Guideline issue and update
With the evolving situation during the outbreak, the hospital guidelines were modified frequently according to the latest guidelines issued by health authorities from the National Health Commission of the People’s Republic of China, Shanghai Pediatric Clinical Quality Control Center, and local experts’ opinions [14].
Staff management
Hospital staff were centrally managed by the department of human resources. Staff whereabouts were managed with meticulous tracing of staff epidemiologic history. Mass gatherings were canceled. Staff were required to quarantine at home if they had returned from areas outside of Shanghai. Staff allocation was adjusted to the work demand of IPC and patients by the Medical Affairs and Nursing Departments. Health professionals were redeployed to support the work on the COVID-19 clinic, the quarantine ward, and the front-line in outpatient department and inpatient wards. Contingency work shifts with limited number of doctors and nurses were arranged in case of mass isolation and critical care of patients. Both medical and non-medical personnel were trained for proper use of PPE, collection and transport of specimens, and disinfection of the clinical environment [11, 12]. Continuous training was provided to staff for updated knowledge of clinical diagnosis and treatment of COVID-19 and IPC.
Infection prevention and control training
A 12-minute training video was developed on essential infection protection and control measures. The video put a strong emphasis on the correct use of PPE especially the doffing part which has been documented to be a high-risk procedure leading to disease transmission (https://mp.weixin.qq.com/s/zhYFlHJNQ3euFNmWRneY2A). The whole process of donning and doffing is done under supervision (Supplementary Figs. 2 and 3) [15, 16]. Masks were required to be replaced every 4 hours.
Personal protective equipment management
Increased supplies of PPE were sourced from various channels, including manufacturers, community donations, and distribution from government agencies. PPE was prioritized to be allocated first to the front-line healthcare workers fitted with the differential level of PPE according to risk. N95 respirator masks were used only for staff working at the COVID-19 clinic and in the suspected/confirmed patient ward [level I (+ 4), level II and level III], while surgical masks were used for staff working in the general medical area and semi-contaminated areas [from level I (1) to level I (+ 3)] [14]. There was strict monitoring of the number of patients and PPE capacity in the hospital. With the decrease of routine medical service for outpatient and inpatient and increasing demand for suspected/confirmed COVID-19 cases, the number of each type of PPE remaining in stock was recorded every day. The consumption of each type of PPE per day and the average consumption of PPE per day and per staff were calculated.
Important aspects to ensure patient and staff safety
There was no nosocomial COVID-19 infection among patient or staff during the outbreak and pandemic periods at the hospital. We provided adequate PPE and training courses to prevent nosocomial infections between patients and staff. The number of patients and capacity of support systems from February to July are shown in Supplementary Tables 2 and 3, totally a cost of about 449,028 RMB (about 65,551 USD). There were 568 doctors and 537 nurses in service in February, 485 doctors and 562 nurses in service in March, of whom none got infected with COVID-19. As of July 31, 2020, sixty-one patients with confirmed COVID-19 and 92 suspected COVID-19 patients were treated at our hospital. There were no critical patients at our hospital.

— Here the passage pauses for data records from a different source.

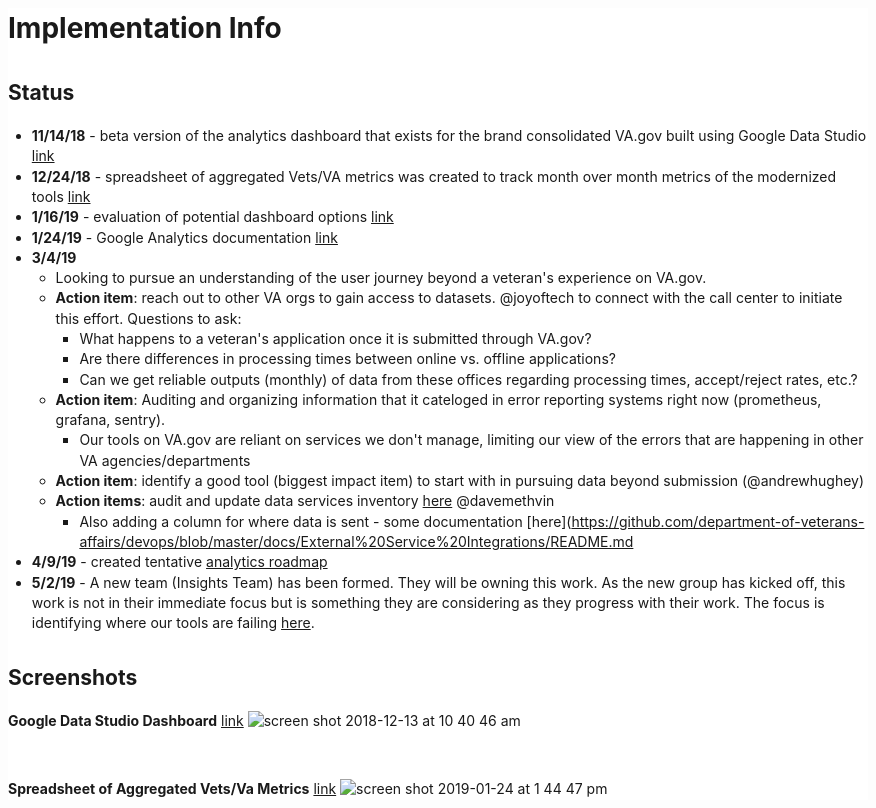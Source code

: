 # Implementation Info
## Status
- **11/14/18** - beta version of the analytics dashboard that exists for the brand consolidated VA.gov built using Google Data Studio [link](https://datastudio.google.com/u/0/reporting/144ch_tttTh_z6_mKoI5Wja0_xIKLY8lK/page/OHKZ)
- **12/24/18** - spreadsheet of aggregated Vets/VA metrics was created to track month over month metrics of the modernized tools [link](https://docs.google.com/spreadsheets/d/1L_w8FhhcOttMitKB3_9ge8UN01GcSXmaPZWDIRJIhxI/edit#gid=551050318)
- **1/16/19** - evaluation of potential dashboard options [link](https://docs.google.com/document/d/1ZVata8XExaxf9ULj5dZ5YzwpVS2vMga8nMlofid35Jo/edit#)
- **1/24/19** - Google Analytics documentation [link](https://docs.google.com/document/d/1MlKWlW2MMVdnRGcvqDgp9AgXlVY9O9ulW6uxysXO1Ds/edit)
- **3/4/19**
  - Looking to pursue an understanding of the user journey beyond a veteran's experience on VA.gov. 
  - **Action item**: reach out to other VA orgs to gain access to datasets. @joyoftech to connect with the call center to initiate this effort. Questions to ask: 
     - What happens to a veteran's application once it is submitted through VA.gov?
     - Are there differences in processing times between online vs. offline applications?
     - Can we get reliable outputs (monthly) of data from these offices regarding processing times, accept/reject rates, etc.?
  - **Action item**: Auditing and organizing information that it cateloged in error reporting systems right now (prometheus, grafana, sentry).
     - Our tools on VA.gov are reliant on services we don't manage, limiting our view of the errors that are happening in other VA agencies/departments 
  - **Action item**: identify a good tool (biggest impact item) to start with in pursuing data beyond submission (@andrewhughey)
  - **Action items**: audit and update data services inventory [here](https://github.com/department-of-veterans-affairs/vets.gov-team/blob/master/Data/Data-Services/services-inventory.md) @davemethvin
     - Also adding a column for where data is sent - some documentation [here](https://github.com/department-of-veterans-affairs/devops/blob/master/docs/External%20Service%20Integrations/README.md
- **4/9/19** - created tentative [analytics roadmap](https://github.com/department-of-veterans-affairs/va.gov-team/blob/master/Platform/Analytics/roadmap.md)
- **5/2/19** - A new team (Insights Team) has been formed. They will be owning this work. As the new group has kicked off, this work is not in their immediate focus but is something they are considering as they progress with their work. The focus is identifying where our tools are failing [here](https://docs.google.com/spreadsheets/d/1Rd9XbELnN4qgcoaei_buJHotnRxzxu2HSlQRSvKBn1E/edit#gid=750704219). 
 
## Screenshots
**Google Data Studio Dashboard** [link](https://datastudio.google.com/u/0/reporting/144ch_tttTh_z6_mKoI5Wja0_xIKLY8lK/page/OHKZ)
<img width="1680" alt="screen shot 2018-12-13 at 10 40 46 am" src="https://user-images.githubusercontent.com/7230519/49949421-9237ac00-fec3-11e8-9ccd-4fdad44972f6.png">

<br>

**Spreadsheet of Aggregated Vets/Va Metrics** [link](https://docs.google.com/spreadsheets/d/1L_w8FhhcOttMitKB3_9ge8UN01GcSXmaPZWDIRJIhxI/edit#gid=551050318)
<img width="1625" alt="screen shot 2019-01-24 at 1 44 47 pm" src="https://user-images.githubusercontent.com/7230519/51700931-4279f380-1fde-11e9-9d87-8953239a38d9.png">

Our experience shows that it is practical improve vigilance, initiate early management of patient access, triage, and to provide follow-up. It is also useful to conduct strict surveys of epidemiological history, to supervise medical staff, and adhere to restrictions on mass gatherings and movement. In the COVID-19 isolation room, it is essential to implement comprehensive high-level infection control and prevention measures, as well as to prevent hospital infections for the protection of staff and vulnerable patients. For the COVID-19 ward, because admitted children need to be temporarily separated from their parents during the isolation period, nurses acted as caregivers and were required to accompany children at all times. Nurses were required to use fully protective powered air supply filter respirators to ensure the success of procedures and that they are fully protected when carrying out invasive procedures, such as venepuncture, other puncture procedures, and suctioning. In addition to protecting the health of children and medical staff, we also actively engaged with staff by means of making available a mental health consultation hotline for staff to reduce stress and anxiety during the outbreak. Our hospital optimized the supporting resources of personnel, beds, and PPE consumption to meet the demands of health services.
The COVID-19 pandemic may persist for a long period of time, during this time, prevention and control measures must be strictly adhered to in children’s hospitals. Examples of these measures include social distancing, hand hygiene, and strict compliance with hospital strategies, which can effectively prevent the virus spread. In the post-pandemic era, the information systems used for contact tracing and technologies used for this, in addition to temperature monitoring, mask wearing, and social distancing have become routine procedures in our hospital.
In conclusion, we are still in the struggle against the COVID-19 and other infectious disease pandemic with other countries and regions. The strategies and practices of response measures in our hospital have been effective and should be shared with other medical facilities, especially children’s hospitals.